FAQ- About the deer destruction
This deforming “pruning” damage was caused by deer to a row of Pinaceae.
What do deer eat?
When it comes to the question of what deer eat, the answer is that they will consume just about anything.
This includes plants, fruits, nuts, and even other animals. In terms of plants, deer will munch on just about any type of foliage.
This includes both deciduous and evergreen trees, as well as shrubs and bushes. When it comes to fruits and nuts, deer will often eat whatever is in season.

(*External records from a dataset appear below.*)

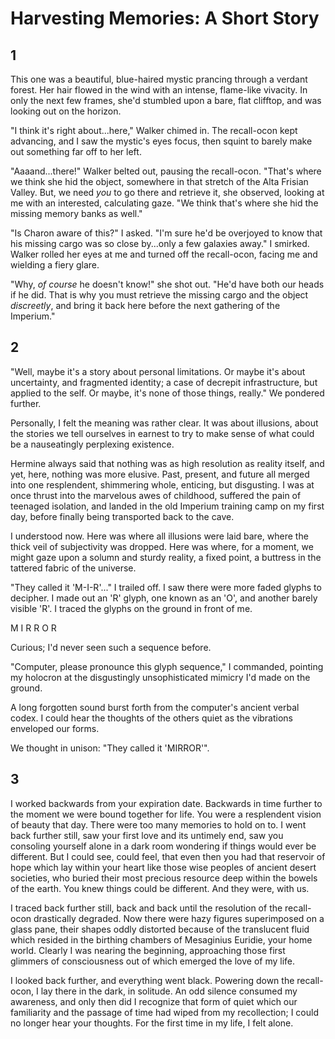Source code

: # Harvesting Memories: A Short Story

## 1
This one was a beautiful, blue-haired mystic prancing through a verdant forest. Her hair flowed in the wind with an intense, flame-like vivacity. In only the next few frames, she'd stumbled upon a bare, flat clifftop, and was looking out on the horizon.

"I think it's right about...here," Walker chimed in. The recall-ocon kept advancing, and I saw the mystic's eyes focus, then squint to barely make out something far off to her left.

"Aaaand...there!" Walker belted out, pausing the recall-ocon. "That's where we think she hid the object, somewhere in that stretch of the Alta Frisian Valley. But, we need _you_ to go there and retrieve it, she observed, looking at me with an interested, calculating gaze. "We think that's where she hid the missing memory banks as well."

"Is Charon aware of this?" I asked. "I'm sure he'd be overjoyed to know that his missing cargo was so close by...only a few galaxies away." I smirked. Walker rolled her eyes at me and turned off the recall-ocon, facing me and wielding a fiery glare.

"Why, _of course_ he doesn't know!" she shot out. "He'd have both our heads if he did. That is why you must retrieve the missing cargo and the object _discreetly_, and bring it back here before the next gathering of the Imperium."

## 2
"Well, maybe it's a story about personal limitations. Or maybe it's about uncertainty, and fragmented identity; a case of decrepit infrastructure, but applied to the self. Or maybe, it's none of those things, really." We pondered further.

Personally, I felt the meaning was rather clear. It was about illusions, about the stories we tell ourselves in earnest to try to make sense of what could be a nauseatingly perplexing existence.

Hermine always said that nothing was as high resolution as reality itself, and yet, here, nothing was more elusive. Past, present, and future all merged into one resplendent, shimmering whole, enticing, but disgusting. I was at once thrust into the marvelous awes of childhood, suffered the pain of teenaged isolation, and landed in the old Imperium training camp on my first day, before finally being transported back to the cave.

I understood now. Here was where all illusions were laid bare, where the thick veil of subjectivity was dropped. Here was where, for a moment, we might gaze upon a solumn and sturdy reality, a fixed point, a buttress in the tattered fabric of the universe.

"They called it 'M-I-R'..." I trailed off. I saw there were more faded glyphs to decipher. I made out an 'R' glyph, one known as an 'O', and another barely visible 'R'. I traced the glyphs on the ground in front of me.

M I R R O R

Curious; I'd never seen such a sequence before. 

"Computer, please pronounce this glyph sequence," I commanded, pointing my holocron at the disgustingly unsophisticated mimicry I'd made on the ground.

A long forgotten sound burst forth from the computer's ancient verbal codex. I could hear the thoughts of the others quiet as the vibrations enveloped our forms.

We thought in unison: "They called it 'MIRROR'".

## 3

I worked backwards from your expiration date. Backwards in time further to the moment we were bound together for life. You were a resplendent vision of beauty that day. There were too many memories to hold on to. I went back further still, saw your first love and its untimely end, saw you consoling yourself alone in a dark room wondering if things would ever be different. But I could see, could feel, that even then you had that reservoir of hope which lay within your heart like those wise peoples of ancient desert societies, who buried their most precious resource deep within the bowels of the earth. You knew things could be different. And they were, with us.

I traced back further still, back and back until the resolution of the recall-ocon drastically degraded. Now there were hazy figures superimposed on a glass pane, their shapes oddly distorted because of the translucent fluid which resided in the birthing chambers of Mesaginius Euridie, your home world. Clearly I was nearing the beginning, approaching those first glimmers of consciousness out of which emerged the love of my life.

I looked back further, and everything went black. Powering down the recall-ocon, I lay there in the dark, in solitude. An odd silence consumed my awareness, and only then did I recognize that form of quiet which our familiarity and the passage of time had wiped from my recollection; I could no longer hear your thoughts. For the first time in my life, I felt alone.
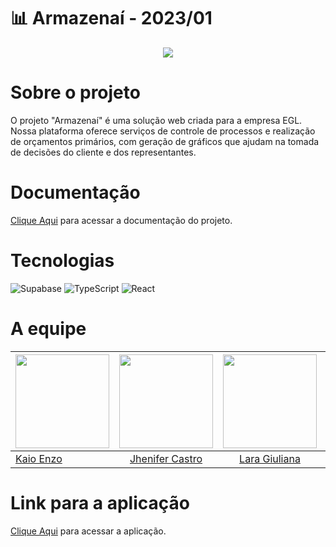 
# 📊 Armazenaí - 2023/01

<p align = "center">
  <img src="https://media.discordapp.net/attachments/1111303909978427524/1117103274517082212/logo.png"/>
</p>

# Sobre o projeto
O projeto "Armazenaí" é uma solução web criada para a empresa EGL. Nossa plataforma oferece serviços de controle de processos e realização de orçamentos primários, com geração de gráficos que ajudam na tomada de decisões do cliente e dos representantes.

# Documentação
[Clique Aqui](https://mdsreq-fga-unb.github.io/2023.1-Armazenai/) para acessar a documentação do projeto.

# Tecnologias
![Supabase](https://miro.medium.com/v2/resize:fit:1400/format:webp/1*MpDbGkmXHLzow_m63qJBPA.jpeg)
![TypeScript](https://img.shields.io/badge/TypeScript-007ACC?style=for-the-badge&logo=typescript&logoColor=white)
![React](https://img.shields.io/badge/react-%2320232a.svg?style=for-the-badge&logo=react&logoColor=%2361DAFB)

# A equipe
<!-- Tabela com os nomes e fotos-->
| <a href="https://github.com/kaioenzo"><img src="https://avatars.githubusercontent.com/u/59144744?v=4" width="150"></img></a> | <a href="https://github.com/jheniferib"><img src="https://avatars.githubusercontent.com/u/123898577?v=4" width="150"></img></a> | <a href="https://github.com/laragiuliana"><img src="https://avatars.githubusercontent.com/u/118694498?v=4" width="150"></img></a> | <a href="https://github.com/Katuner"><img src="https://avatars.githubusercontent.com/u/98045972?v=4" width="150"></img></a> | <a href="https://github.com/matix0"><img src="https://avatars.githubusercontent.com/u/61623585?v=4" width="150"></img></a> |
|----------|:-------------:| :---------: | :---------: | :---------: | 
| [Kaio Enzo](https://github.com/kaioenzo) |  [Jhenifer Castro](https://github.com/jheniferib) | [Lara Giuliana](https://github.com/laragiuliana) | [Lucas Oliveira](https://github.com/Katuner) | [Mateus Vinicius](https://github.com/matix0) |

# Link para a aplicação
[Clique Aqui](https://2023-1-armazenai-144gjg5y6-armazenai.vercel.app) para acessar a aplicação.


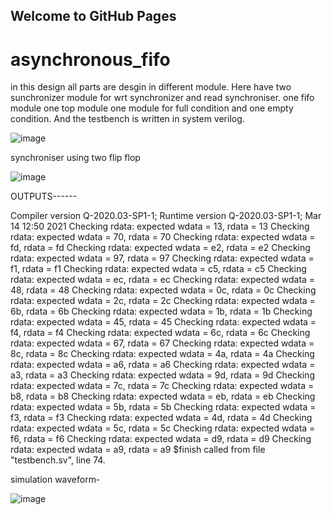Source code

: ## Welcome to GitHub Pages

# asynchronous_fifo
in this design all parts are desgin in different module. Here have two sunchronizer module for wrt synchronizer and read synchroniser. one fifo module one top module one module for full condition and one empty condition.
And the testbench is written in system verilog.


![image](https://user-images.githubusercontent.com/72481400/111077783-6c713580-8518-11eb-83e7-8f8824ece83f.png)


synchroniser using two flip flop


![image](https://user-images.githubusercontent.com/72481400/111077754-49468600-8518-11eb-9bfd-87d57d6dcd14.png)



OUTPUTS------


Compiler version Q-2020.03-SP1-1; Runtime version Q-2020.03-SP1-1;  Mar 14 12:50 2021
Checking rdata: expected wdata = 13, rdata = 13
Checking rdata: expected wdata = 70, rdata = 70
Checking rdata: expected wdata = fd, rdata = fd
Checking rdata: expected wdata = e2, rdata = e2
Checking rdata: expected wdata = 97, rdata = 97
Checking rdata: expected wdata = f1, rdata = f1
Checking rdata: expected wdata = c5, rdata = c5
Checking rdata: expected wdata = ec, rdata = ec
Checking rdata: expected wdata = 48, rdata = 48
Checking rdata: expected wdata = 0c, rdata = 0c
Checking rdata: expected wdata = 2c, rdata = 2c
Checking rdata: expected wdata = 6b, rdata = 6b
Checking rdata: expected wdata = 1b, rdata = 1b
Checking rdata: expected wdata = 45, rdata = 45
Checking rdata: expected wdata = f4, rdata = f4
Checking rdata: expected wdata = 6c, rdata = 6c
Checking rdata: expected wdata = 67, rdata = 67
Checking rdata: expected wdata = 8c, rdata = 8c
Checking rdata: expected wdata = 4a, rdata = 4a
Checking rdata: expected wdata = a6, rdata = a6
Checking rdata: expected wdata = a3, rdata = a3
Checking rdata: expected wdata = 9d, rdata = 9d
Checking rdata: expected wdata = 7c, rdata = 7c
Checking rdata: expected wdata = b8, rdata = b8
Checking rdata: expected wdata = eb, rdata = eb
Checking rdata: expected wdata = 5b, rdata = 5b
Checking rdata: expected wdata = f3, rdata = f3
Checking rdata: expected wdata = 4d, rdata = 4d
Checking rdata: expected wdata = 5c, rdata = 5c
Checking rdata: expected wdata = f6, rdata = f6
Checking rdata: expected wdata = d9, rdata = d9
Checking rdata: expected wdata = a9, rdata = a9
$finish called from file "testbench.sv", line 74.



simulation waveform-


![image](https://user-images.githubusercontent.com/72481400/111078289-b0fdd080-851a-11eb-954f-7070e6de9af6.png)
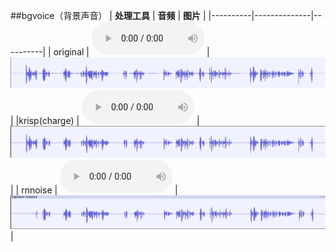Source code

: ##bgvoice（背景声音）
| **处理工具** | **音频** | **图片** |
|----------|--------------|----------|
| original | <audio controls style="width: 180px;" controlslist="nodownload nofullscreen noremoteplayback noplaybackrate"><source src="original/bgvoice.mp3" type="audio/mp3"></audio> | ![图片](original/bgvoice.png) |
|krisp(charge) | <audio controls style="width: 180px;" controlslist="nodownload nofullscreen noremoteplayback noplaybackrate"><source src="krisp/bgvoice-krisp.mp3" type="audio/mp3"></audio> | ![图片](krisp/bgvoice-krisp.png) |
| rnnoise | <audio controls style="width: 180px;" controlslist="nodownload nofullscreen noremoteplayback noplaybackrate"><source src="rnnoise/bgvoice-rnnoise.wav" type="audio/wav"></audio> | ![图片](rnnoise/bgvoice-rnnoise.png) |
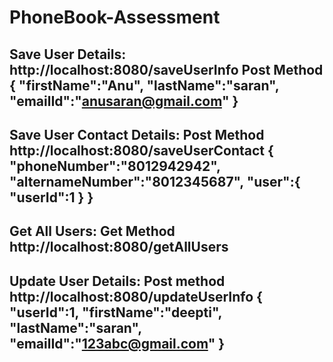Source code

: # PhoneBook-Assessment
Save User Details:
http://localhost:8080/saveUserInfo
Post Method
{
    "firstName":"Anu",
    "lastName":"saran",
    "emailId":"anusaran@gmail.com"
    }
-----------------------------------------------------------------------------------
Save User Contact Details:
Post Method
http://localhost:8080/saveUserContact
{
   "phoneNumber":"8012942942",
   "alternameNumber":"8012345687",
   "user":{
       "userId":1
   }
}
--------------------------------------------------------------------------------------
Get All Users:
Get Method
http://localhost:8080/getAllUsers
-------------------------------------------------------------------------------------

Update User Details:
Post method
http://localhost:8080/updateUserInfo
{
    "userId":1,
    "firstName":"deepti",
    "lastName":"saran",
    "emailId":"123abc@gmail.com"
}
----------------------------------------------------------------------------------

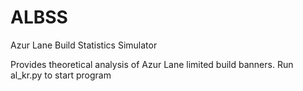# ALBSS
Azur Lane Build Statistics Simulator

Provides theoretical analysis of Azur Lane limited build banners.
Run al_kr.py to start program
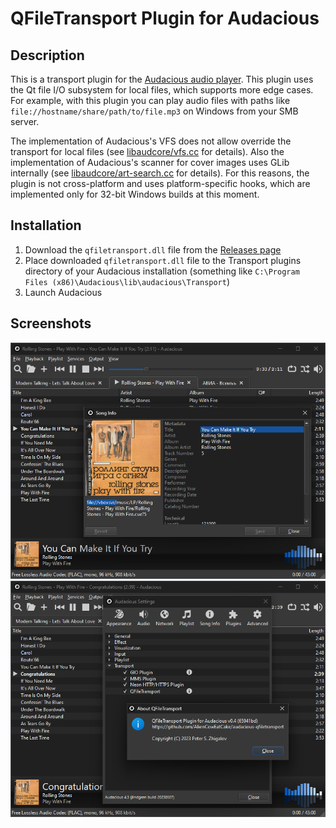 # QFileTransport Plugin for Audacious

## Description

This is a transport plugin for the [Audacious audio player](https://audacious-media-player.org/). This plugin uses the Qt file I/O subsystem for local files, which supports more edge cases. For example, with this plugin you can play audio files with paths like `file://hostname/share/path/to/file.mp3` on Windows from your SMB server.

The implementation of Audacious's VFS does not allow override the transport for local files (see [libaudcore/vfs.cc](https://github.com/audacious-media-player/audacious/blob/audacious-4.3/src/libaudcore/vfs.cc#L45-L46) for details). Also the implementation of Audacious's scanner for cover images uses GLib internally (see [libaudcore/art-search.cc](https://github.com/audacious-media-player/audacious/blob/audacious-4.3/src/libaudcore/art-search.cc#L61-L131) for details). For this reasons, the plugin is not cross-platform and uses platform-specific hooks, which are implemented only for 32-bit Windows builds at this moment.

## Installation

1. Download the `qfiletransport.dll` file from the [Releases page](https://github.com/AlienCowEatCake/audacious-qfiletransport/releases/)
2. Place downloaded `qfiletransport.dll` file to the Transport plugins directory of your Audacious installation (something like `C:\Program Files (x86)\Audacious\lib\audacious\Transport`)
3. Launch Audacious

## Screenshots
![1](img/1.png)
![2](img/2.png)
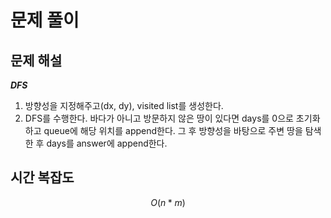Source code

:   # 문제 풀이

## 문제 해설

***DFS***

1. 방향성을 지정해주고(dx, dy), visited list를 생성한다.
2. DFS를 수행한다. 바다가 아니고 방문하지 않은 땅이 있다면 days를 0으로 초기화하고 queue에 해당 위치를 append한다. 그 후 방향성을 바탕으로 주변 땅을 탐색한 후 days를 answer에 append한다.

## 시간 복잡도

$$O(n*m)$$
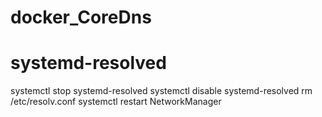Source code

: # docker_CoreDns
 
# systemd-resolved
systemctl stop systemd-resolved
systemctl disable systemd-resolved
rm /etc/resolv.conf
systemctl restart NetworkManager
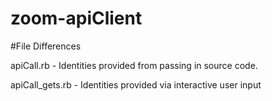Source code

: # zoom-apiClient
#File Differences

apiCall.rb      - Identities provided from passing in source code.

apiCall_gets.rb - Identities provided via interactive user input
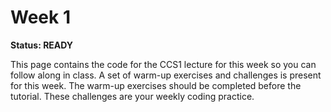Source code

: # Week 1

**Status: READY**

This page contains the code for the CCS1 lecture for this week so you can follow along in class. A set of warm-up exercises and challenges is present for this week. The warm-up exercises should be completed before the tutorial. These challenges are your weekly coding practice.
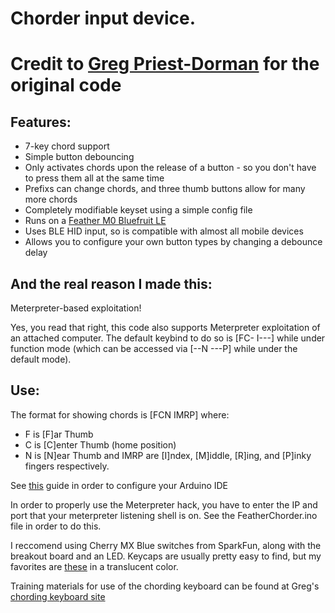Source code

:# Chorder input device. 
# Credit to [Greg Priest-Dorman](chorder.cs.vassar.edu/) for the original code

## Features:

* 7-key chord support
* Simple button debouncing
* Only activates chords upon the release of a button - so you don't have to press them all at the same time
* Prefixs can change chords, and three thumb buttons allow for many more chords
* Completely modifiable keyset using a simple config file
* Runs on a [Feather M0 Bluefruit LE](https://www.adafruit.com/products/2995) 
* Uses BLE HID input, so is compatible with almost all mobile devices
* Allows you to configure your own button types by changing a debounce delay

## And the real reason I made this:

Meterpreter-based exploitation!

Yes, you read that right, this code also supports Meterpreter exploitation of an attached computer. The default keybind to do so is \[FC- I---\] while under function mode (which can be accessed via \[--N ---P\] while under the default mode). 

## Use:

The format for showing chords is \[FCN IMRP\] where:
* F is [F]ar Thumb
* C is [C]enter Thumb (home position)
* N is [N]ear Thumb
and IMRP are [I]ndex, [M]iddle, [R]ing, and [P]inky fingers respectively.

See [this](https://learn.adafruit.com/adafruit-feather-m0-bluefruit-le/pinouts?view=all#setup) guide in order to configure your Arduino IDE 

In order to properly use the Meterpreter hack, you have to enter the IP and port that your meterpreter listening shell is on. See the FeatherChorder.ino file in order to do this.

I reccomend using Cherry MX Blue switches from SparkFun, along with the breakout board and an LED. Keycaps are usually pretty easy to find, but my favorites are [these](http://www.maxkeyboard.com/row-4-size-1x1-cherry-mx-keycap-r4-1x1.html) in a translucent color.

Training materials for use of the chording keyboard can be found at Greg's [chording keyboard site](chorder.cs.vassar.edu/)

This means that in the fall they will consume acorns and in the spring they will eat berries. As for other animals, deer will sometimes eat small mammals such as mice or voles.
Do deer eat spruce trees?
Indeed, deer enjoy chowing down on the leaves of whatever trees they can locate. Spruce trees in your backyard are likely to end up on a deer’s food menu. Your yard may end up appearing a little run-down as a result.
Therefore, you should keep the deer away from your spruce trees. There are numerous ways to accomplish this.
You can select one of these strategies or combine several for maximum security.
By applying a hot pepper sauce to the foliage of your spruce trees to make them taste repulsive to deer.
The main aspect of this procedure to keep in mind is that you need to keep reapplying the sauce each time it rains.
Do Deer eat Norway spruce?
The short answer is no! The Norway spruce trees are not eaten by deer. They have four stiff, pointed needles that are conical in shape and the tree has little nutritional benefit for deer because its buds are also not sticky.
The deer can, however, turn to eating Norway spruce trees as a last option if nothing else is available. However, when they are young, they will be most drawn to them.
Deer can also harm them by rubbing their antlers against the trunks even if they won’t eat them.
Deer can also damage the trunk of the tree by rubbing their antlers against it; if this behavior continues, the tree may eventually die. As a result, you must guard your spruce trees.
If so, fencing your entire property is a great way to prevent deer from accessing your entire garden. But make sure your fence is taller than 8 feet. Deer are able to jump over objects that are lower. There are various fencing options available.
You can spend money on a wire, electric, or wooden fence. Whatever you decide, make sure it is raised high enough and tugged down securely.